Congrats on the pick-up!


----------



## Genin (Feb 4, 2003)

that's great. how large is your new RBP?


----------



## spec-v (Feb 27, 2005)

congrats enjoy your new fish


----------



## oojit (Feb 24, 2005)

Whta size tank you got it in now?


----------



## sadboy (Jan 6, 2005)

your excited over a RBP?

j/k









How big is it?


----------



## taylorhedrich (Mar 2, 2005)

Congrats with the red belly. How big is he and what size tank do you have him in? Are you planning on keeping him solitary his whole life?
~Taylor~


----------



## girlsruleyo (Jun 16, 2005)

The two incher is currently in a 30 gallon tank. I would like to get him two other friends and put em in a 75.


----------



## taylorhedrich (Mar 2, 2005)

girlsruleyo said:


> The two incher is currently in a 30 gallon tank.

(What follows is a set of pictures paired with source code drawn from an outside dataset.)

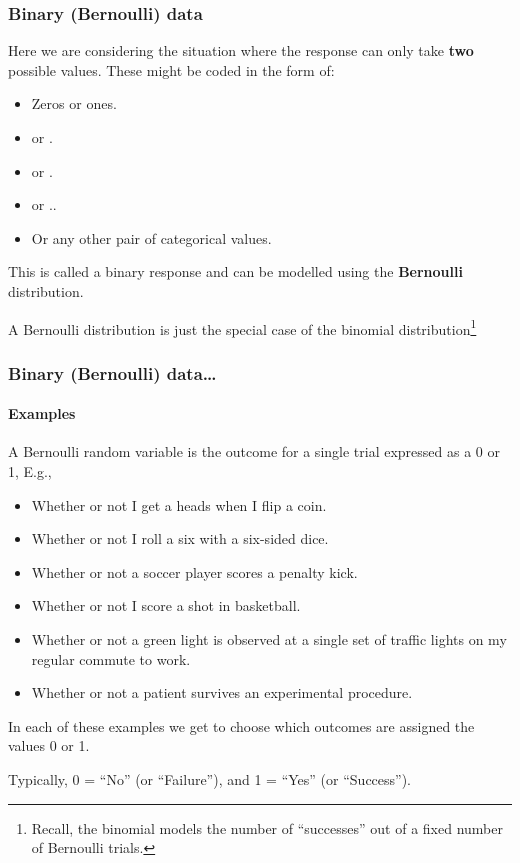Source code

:\documentclass{beamer}\usepackage[]{graphicx}\usepackage[]{xcolor}
\begin{document}
\begin{frame}
\frametitle{Binary (Bernoulli) data}
Here we are considering the situation where the response can only take \textbf{two} possible values. These might be coded in the form of:
\begin{itemize} \setlength{\itemsep}{2mm}
\item Zeros or ones. 
\item {} or . 
\item {} or .
\item {} or ..
\item Or any other pair of categorical values. 
\end{itemize}
\medskip

This is called a binary response and can be modelled using the \textbf{Bernoulli} distribution. 
\medskip

A Bernoulli distribution is just the special case of the binomial distribution\footnote{Recall, the binomial models the number of ``successes'' out of a fixed number of Bernoulli trials.} 
\end{frame}


\begin{frame}
\frametitle{Binary (Bernoulli) data\ldots}
\framesubtitle{Examples}
A Bernoulli random variable is the outcome for a single trial expressed as a 0 or 1, E.g.,
\medskip

\begin{itemize}
\item Whether or not I get a heads when I flip a coin.
\item Whether or not I roll a six with a six-sided dice.
\item Whether or not a soccer player scores a penalty kick.
\item Whether or not I score a shot in basketball.
\item Whether or not a green light is observed at a single set of traffic lights
on my regular commute to work.
\item Whether or not a patient survives an experimental procedure.
\end{itemize}
\medskip

In each of these examples we get to choose which outcomes are assigned the values 0 or 1.
\medskip

Typically, 0 = ``No'' (or ``Failure''), and 1 = ``Yes'' (or ``Success'').
\end{frame}
\end{document}
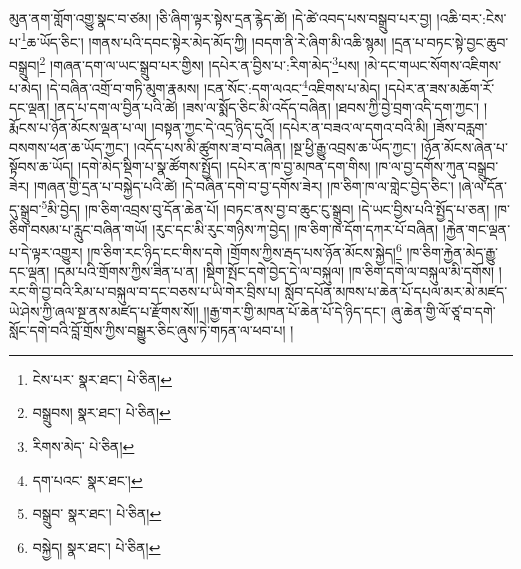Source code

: མུན་ནག་གློག་འགྱུ་སྣང་བ་ཙམ། །ཅི་ཞིག་ལྟར་སྟེས་དྲན་རྙེད་ཚེ། །དེ་ཚེ་འབད་པས་བསྒྲུབ་པར་བྱ། །འཆི་བར་:ངེས་པ་\footnote{ངེས་པར་  སྣར་ཐང་།  པེ་ཅིན། }ཆ་ཡོད་ཅིང་། །གནས་པའི་དབང་སྟེར་མེད་མོད་ཀྱི། །བདག་ནི་རེ་ཞིག་མི་འཆི་སྙམ། །དྲན་པ་བཏང་སྟེ་བྱང་ཆུབ་བསྒྲུབ།\footnote{བསྒྲུབས།  སྣར་ཐང་།  པེ་ཅིན། } །གཞན་དག་ལ་ཡང་སྒྲུབ་པར་གྱིས། །དཔེར་ན་བྱིས་པ་:རིག་མེད་\footnote{རིགས་མེད་  པེ་ཅིན། }པས། །མེ་དང་གཡང་སོགས་འཇིགས་པ་མེད། །དེ་བཞིན་འགྲོ་བ་གཏི་མུག་རྣམས། །ངན་སོང་:དག་ལའང་\footnote{དག་པའང་  སྣར་ཐང་། }འཇིགས་པ་མེད། །དཔེར་ན་ཟས་མཆོག་རོ་དང་ལྡན། །ནད་པ་དག་ལ་བྱིན་པའི་ཚེ། །ཟས་ལ་སྨོད་ཅིང་མི་འདོད་བཞིན། །ཐབས་ཀྱི་བྱེ་བྲག་འདི་དག་ཀྱང་། །རྨོངས་པ་ཉོན་མོངས་ལྡན་པ་ལ། །བསྟན་ཀྱང་དེ་འདྲ་ཉིད་དུའོ། །དཔེར་ན་བཟའ་ལ་དགའ་བའི་མི། །ཟོས་བརླག་བསགས་ཕན་ཆ་ཡོད་ཀྱང་། །འདོད་པས་མི་ཚུགས་ཟ་བ་བཞིན། །སྔ་ཕྱི་རྒྱུ་འབྲས་ཆ་ཡོད་ཀྱང་། །ཉོན་མོངས་ཞེན་པ་སྟོབས་ཆ་ཡོད། །དགེ་མེད་སྡིག་པ་སྣ་ཚོགས་སྤྱོད། །དཔེར་ན་ཁ་བྱ་མཁན་དག་གིས། །ཁ་ལ་བྱ་དགོས་ཀུན་བསྒྲུབ་ཟེར། །གཞན་གྱི་དྲན་པ་བསྐྱེད་པའི་ཚེ། །དེ་བཞིན་དགེ་བ་བྱ་དགོས་ཟེར། །ཁ་ཅིག་ཁ་ལ་གླེང་བྱེད་ཅིང་། །ཞེ་ལ་དོན་དུ་སྒྲུབ་\footnote{བསྒྲུབ་  སྣར་ཐང་།  པེ་ཅིན། }མི་བྱེད། །ཁ་ཅིག་འབྲས་བུ་དོན་ཆེན་པོ། །བཏང་ནས་བྱ་བ་ཆུང་ངུ་སྒྲུབ། །དེ་ཡང་བྱིས་པའི་སྤྱོད་པ་ཅན། །ཁ་ཅིག་བསམ་པ་རླུང་བཞིན་གཡོ། །རུང་དང་མི་རུང་གཉིས་ཀ་བྱེད། །ཁ་ཅིག་ཁ་དོག་དཀར་པོ་བཞིན། །རྐྱེན་གང་ལྡན་པ་དེ་ལྟར་འགྱུར། །ཁ་ཅིག་རང་ཉིད་ངང་གིས་དགེ །གྲོགས་ཀྱིས་རྦད་པས་ཉོན་མོངས་སྐྱེད།\footnote{བསྐྱེད།  སྣར་ཐང་།  པེ་ཅིན། } །ཁ་ཅིག་རྐྱེན་མེད་རྒྱུ་དང་ལྡན། །དམ་པའི་གྲོགས་ཀྱིས་ཟིན་པ་ན། །སྡིག་སྤོང་དགེ་བྱེད་དེ་ལ་བསྐུལ། །ཁ་ཅིག་དགེ་ལ་བསྐུལ་མི་དགོས། །རང་གི་བྱ་བའི་རིམ་པ་བསྐུལ་བ་དང་བཅས་པ་ཡི་གེར་བྲིས་པ། སློབ་དཔོན་མཁས་པ་ཆེན་པོ་དཔལ་མར་མེ་མཛད་ཡེ་ཤེས་ཀྱི་ཞལ་སྔ་ནས་མཛད་པ་རྫོགས་སོ།། །།རྒྱ་གར་གྱི་མཁན་པོ་ཆེན་པོ་དེ་ཉིད་དང་། ཞུ་ཆེན་གྱི་ལོ་ཙཱ་བ་དགེ་སློང་དགེ་བའི་བློ་གྲོས་ཀྱིས་བསྒྱུར་ཅིང་ཞུས་ཏེ་གཏན་ལ་ཕབ་པ། །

I would like to get him two other friends and put em in a 75.
> [snapback]1073366[/snapback]​


Sounds like a good plan!!


----------



## waspride (Jun 13, 2004)

congrats and welcome.


----------



## sadboy (Jan 6, 2005)

girlsruleyo said:


> The two incher is currently in a 30 gallon tank. I would like to get him two other friends and put em in a 75.
> [snapback]1073366[/snapback]​


Bigger is better







If you know what I mean


----------



## piranha98 (Jun 15, 2005)

red bellies r my favorite wat size tank and how big is it


----------



## taylorhedrich (Mar 2, 2005)

piranha98 said:


> red bellies r my favorite wat size tank and how big is it
> [snapback]1073545[/snapback]​


He is a 2 incher and in a 30 gallon tank. You seriously need to read everything before you post.








~Taylor~


----------



## dptrackstardp (Dec 28, 2004)

:welcome:


----------



## PuffPiff (May 23, 2005)

congradulations, sweet pickup


----------



## Azeral (Dec 28, 2004)

Congrats man


----------



## dynasty691 (Jun 15, 2005)

congrats


----------



## piranha98 (Jun 15, 2005)

sounds sweet


----------



## Piranha_man (Jan 29, 2005)

taylorhedrich said:


> girlsruleyo said:
> 
> 
> > The two incher is currently in a 30 gallon tank. I would like to get him two other friends and put em in a 75.
> ...


Yep, sounds like you're on the right track.









Welcome!


----------



## Piranha King (Nov 28, 2002)

welcome and congrats on the p.
wes


----------



## Slim (Jan 9, 2005)

Congrats on the P you stud.


----------



## NegativeCamber (Nov 29, 2004)

post some pics!!


----------